> DIRECTIONS FOR THIS TASK:
Read the data below line by line and copy each one with "complete" in it.

Source texts of formatted documents:
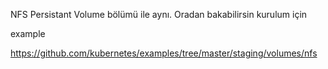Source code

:  
NFS Persistant Volume bölümü ile aynı. Oradan bakabilirsin kurulum için

example

https://github.com/kubernetes/examples/tree/master/staging/volumes/nfs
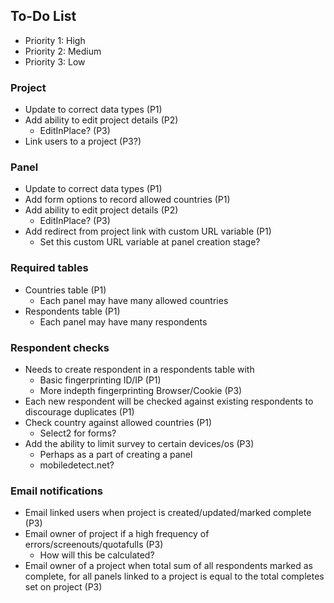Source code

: ## To-Do List

- Priority 1: High
- Priority 2: Medium
- Priority 3: Low

### Project

- Update to correct data types (P1)
- Add ability to edit project details (P2)
	- EditInPlace? (P3)
- Link users to a project (P3?)


### Panel

- Update to correct data types (P1)
- Add form options to record allowed countries (P1)
- Add ability to edit project details (P2)
	- EditInPlace? (P3)
- Add redirect from project link with custom URL variable (P1)
	- Set this custom URL variable at panel creation stage?

### Required tables

- Countries table (P1)
	- Each panel may have many allowed countries
- Respondents table (P1)
	- Each panel may have many respondents

### Respondent checks

- Needs to create respondent in a respondents table with
	- Basic fingerprinting ID/IP (P1)
	- More indepth fingerprinting Browser/Cookie (P3)
- Each new respondent will be checked against existing respondents to discourage duplicates (P1)
- Check country against allowed countries (P1)
	- Select2 for forms?
- Add the ability to limit survey to certain devices/os (P3)
	- Perhaps as a part of creating a panel
	- mobiledetect.net?

### Email notifications

- Email linked users when project is created/updated/marked complete (P3)
- Email owner of project if a high frequency of errors/screenouts/quotafulls (P3)
	- How will this be calculated?
- Email owner of a project when total sum of all respondents marked as complete, for all panels linked to a project is equal to the total completes set on project (P3)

> ANSWER SECTION:
- Email linked users when project is created/updated/marked complete (P3)
- Email owner of a project when total sum of all respondents marked as complete, for all panels linked to a project is equal to the total completes set on project (P3)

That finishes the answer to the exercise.